One of the “stars” of this documentary is a young gay man who goes by the name of “James Brown,” like the legendary U.S. rock singer James Brown. Inspired by the U.S. James Brown, this young man who is fierce and articulate, wants to become an actor and loves performing as a dancer. He was one of 57 young men arrested at a party because they were arrested at a hotel party and the police accused them all of being homosexual. Young James Brown went viral on YouTube with the hashtag “They Didn’t Caught Me,” explaining that he had nothing wrong because he was not touching anyone or having intercourse – and thus there was no evidence for arresting him and others on charges of homosexual behavior. This led to a huge court battle in Nigeria over human rights and false evidence by the police. As James Brown puts it: “I have my peers, I’m part of LGBT community here, but I have so much more to give than that. I have talent, I can dance, I can sing, I can write songs, I can act. So. I want to show Nigeria that you can be whoever you are, you’re not going to be defined by your personality, by your sexual orientation, status, background. You can be defined by your talent, by your God-gifted talent. I was trying to prove the old Nigeria, the old world, wrong.”
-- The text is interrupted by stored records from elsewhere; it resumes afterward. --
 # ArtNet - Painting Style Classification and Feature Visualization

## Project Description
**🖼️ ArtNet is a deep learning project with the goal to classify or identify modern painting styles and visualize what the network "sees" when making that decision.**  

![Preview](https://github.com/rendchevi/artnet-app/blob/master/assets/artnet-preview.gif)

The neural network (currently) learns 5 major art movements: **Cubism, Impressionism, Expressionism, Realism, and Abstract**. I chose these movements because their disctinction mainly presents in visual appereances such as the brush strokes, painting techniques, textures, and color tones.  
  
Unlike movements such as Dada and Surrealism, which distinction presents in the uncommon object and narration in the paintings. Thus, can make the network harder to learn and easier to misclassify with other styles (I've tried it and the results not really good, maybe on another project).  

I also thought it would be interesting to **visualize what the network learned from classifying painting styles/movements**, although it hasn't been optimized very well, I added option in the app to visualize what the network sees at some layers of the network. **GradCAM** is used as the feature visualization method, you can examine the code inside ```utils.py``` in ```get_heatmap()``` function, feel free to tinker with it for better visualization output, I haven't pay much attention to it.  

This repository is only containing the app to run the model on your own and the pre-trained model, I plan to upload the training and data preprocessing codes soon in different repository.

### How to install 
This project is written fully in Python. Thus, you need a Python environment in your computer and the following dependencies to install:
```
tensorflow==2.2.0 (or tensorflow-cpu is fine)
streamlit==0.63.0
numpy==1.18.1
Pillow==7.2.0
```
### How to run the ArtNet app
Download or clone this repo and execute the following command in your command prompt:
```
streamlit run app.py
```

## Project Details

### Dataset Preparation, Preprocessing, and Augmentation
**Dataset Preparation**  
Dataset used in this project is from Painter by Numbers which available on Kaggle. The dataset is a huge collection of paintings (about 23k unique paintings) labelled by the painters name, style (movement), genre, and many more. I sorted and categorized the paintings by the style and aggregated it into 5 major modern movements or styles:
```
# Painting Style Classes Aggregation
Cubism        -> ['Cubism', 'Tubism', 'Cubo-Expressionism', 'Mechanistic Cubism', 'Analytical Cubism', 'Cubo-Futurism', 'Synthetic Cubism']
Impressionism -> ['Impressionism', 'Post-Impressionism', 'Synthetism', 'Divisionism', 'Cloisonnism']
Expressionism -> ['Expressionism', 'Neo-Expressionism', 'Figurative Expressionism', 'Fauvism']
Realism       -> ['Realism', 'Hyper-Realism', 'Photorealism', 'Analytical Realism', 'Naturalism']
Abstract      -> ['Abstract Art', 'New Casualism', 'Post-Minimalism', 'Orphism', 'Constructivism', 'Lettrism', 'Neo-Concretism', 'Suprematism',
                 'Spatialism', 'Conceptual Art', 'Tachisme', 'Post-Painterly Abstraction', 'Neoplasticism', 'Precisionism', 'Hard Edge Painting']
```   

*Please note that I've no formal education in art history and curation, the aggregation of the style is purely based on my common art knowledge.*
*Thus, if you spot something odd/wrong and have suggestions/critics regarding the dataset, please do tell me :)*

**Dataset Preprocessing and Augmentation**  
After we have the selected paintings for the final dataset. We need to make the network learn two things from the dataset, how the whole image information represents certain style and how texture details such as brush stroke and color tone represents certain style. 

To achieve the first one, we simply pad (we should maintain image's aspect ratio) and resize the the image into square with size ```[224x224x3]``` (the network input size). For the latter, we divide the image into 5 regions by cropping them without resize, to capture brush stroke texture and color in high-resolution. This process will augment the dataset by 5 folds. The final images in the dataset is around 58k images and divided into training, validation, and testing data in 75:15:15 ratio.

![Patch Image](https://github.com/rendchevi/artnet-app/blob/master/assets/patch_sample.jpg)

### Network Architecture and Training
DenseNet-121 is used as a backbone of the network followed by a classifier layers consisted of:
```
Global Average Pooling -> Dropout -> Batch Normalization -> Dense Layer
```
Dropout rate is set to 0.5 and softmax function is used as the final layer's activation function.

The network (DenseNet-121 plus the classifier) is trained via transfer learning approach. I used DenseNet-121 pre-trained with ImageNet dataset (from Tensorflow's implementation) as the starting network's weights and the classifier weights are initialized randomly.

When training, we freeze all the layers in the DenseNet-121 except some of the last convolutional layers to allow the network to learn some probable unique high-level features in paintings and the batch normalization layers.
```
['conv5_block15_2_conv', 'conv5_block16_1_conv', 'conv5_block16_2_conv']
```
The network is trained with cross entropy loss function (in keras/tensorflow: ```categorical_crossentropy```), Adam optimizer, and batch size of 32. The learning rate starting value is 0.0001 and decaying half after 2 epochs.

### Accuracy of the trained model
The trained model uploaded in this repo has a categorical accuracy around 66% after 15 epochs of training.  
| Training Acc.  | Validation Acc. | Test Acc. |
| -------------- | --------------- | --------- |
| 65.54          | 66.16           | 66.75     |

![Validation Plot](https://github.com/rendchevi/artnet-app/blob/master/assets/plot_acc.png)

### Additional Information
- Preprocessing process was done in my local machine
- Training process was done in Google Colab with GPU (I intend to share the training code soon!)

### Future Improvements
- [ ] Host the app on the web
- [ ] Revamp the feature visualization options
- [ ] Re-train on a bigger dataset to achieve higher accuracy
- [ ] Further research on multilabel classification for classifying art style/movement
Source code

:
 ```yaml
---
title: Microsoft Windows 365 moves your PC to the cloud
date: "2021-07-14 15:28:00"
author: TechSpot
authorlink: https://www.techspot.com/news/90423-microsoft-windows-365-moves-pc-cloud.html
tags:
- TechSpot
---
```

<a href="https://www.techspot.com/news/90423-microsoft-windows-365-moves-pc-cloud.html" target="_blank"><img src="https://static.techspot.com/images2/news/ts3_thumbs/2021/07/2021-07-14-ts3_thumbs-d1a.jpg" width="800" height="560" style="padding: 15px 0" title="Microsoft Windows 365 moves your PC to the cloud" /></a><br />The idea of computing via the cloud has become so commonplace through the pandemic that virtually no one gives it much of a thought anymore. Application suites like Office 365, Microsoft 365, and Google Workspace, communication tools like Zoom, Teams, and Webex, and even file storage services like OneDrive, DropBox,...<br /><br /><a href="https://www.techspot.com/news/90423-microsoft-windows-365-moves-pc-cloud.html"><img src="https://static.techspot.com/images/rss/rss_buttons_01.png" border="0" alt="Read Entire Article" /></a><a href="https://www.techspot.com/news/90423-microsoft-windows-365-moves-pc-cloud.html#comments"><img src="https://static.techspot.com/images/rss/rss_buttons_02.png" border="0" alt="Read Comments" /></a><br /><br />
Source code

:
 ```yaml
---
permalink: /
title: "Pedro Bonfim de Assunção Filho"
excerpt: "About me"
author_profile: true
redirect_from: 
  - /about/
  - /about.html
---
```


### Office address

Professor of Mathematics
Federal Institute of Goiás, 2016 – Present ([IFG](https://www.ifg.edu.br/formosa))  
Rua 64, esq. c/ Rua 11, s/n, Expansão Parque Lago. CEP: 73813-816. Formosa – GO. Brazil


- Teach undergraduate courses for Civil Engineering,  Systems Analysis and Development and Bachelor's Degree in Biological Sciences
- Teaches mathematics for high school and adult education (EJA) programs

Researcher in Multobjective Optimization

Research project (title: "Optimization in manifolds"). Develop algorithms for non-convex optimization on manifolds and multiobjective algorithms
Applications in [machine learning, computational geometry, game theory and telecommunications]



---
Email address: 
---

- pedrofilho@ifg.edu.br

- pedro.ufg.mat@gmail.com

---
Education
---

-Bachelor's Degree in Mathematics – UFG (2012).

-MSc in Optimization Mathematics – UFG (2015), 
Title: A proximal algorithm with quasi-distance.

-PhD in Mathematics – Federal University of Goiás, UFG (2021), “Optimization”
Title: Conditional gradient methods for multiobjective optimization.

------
This James Brown is an internet star now and the embodiment of a new gay Nigerian future. He pointed out in an interview done after the film was shot, “When I did that documentary, I was nothing. I had no financial status, no respect. I was known, but I wasn’t respected. But now, I have a place to live, I rent an apartment, I’m working around the clock. Being LGBTQ in Nigeria, being feminine, it’s very hard for us to get money. The only way I can make money is by being myself on social media platforms, using entertainment. Through that, people will pay me well for adverts, some promotion, publicity, a lot of things.”
The filmmakers here seamlessly meld tragedy and triumph. A few subjects recall how they were ostracized from their families and church for being gay, and for being diagnosed with HIV. Others recount their long journeys to America for asylum, only to now exist under a different kind of erasure: the limbo of “alien” status. The film has its limits and does focus mainly on gay men. Obviously, there are lesbians in Nigeria, although we don’t hear anything about them; perhaps that is a subject for further investigation. The Legend of the Underground is a film that will open your heart to the plight of gay men in Africa who are part of our larger global LGBTQ+ community. If you missed seeing the film at Outfest over the weekend, check with HBO and their upcoming schedule.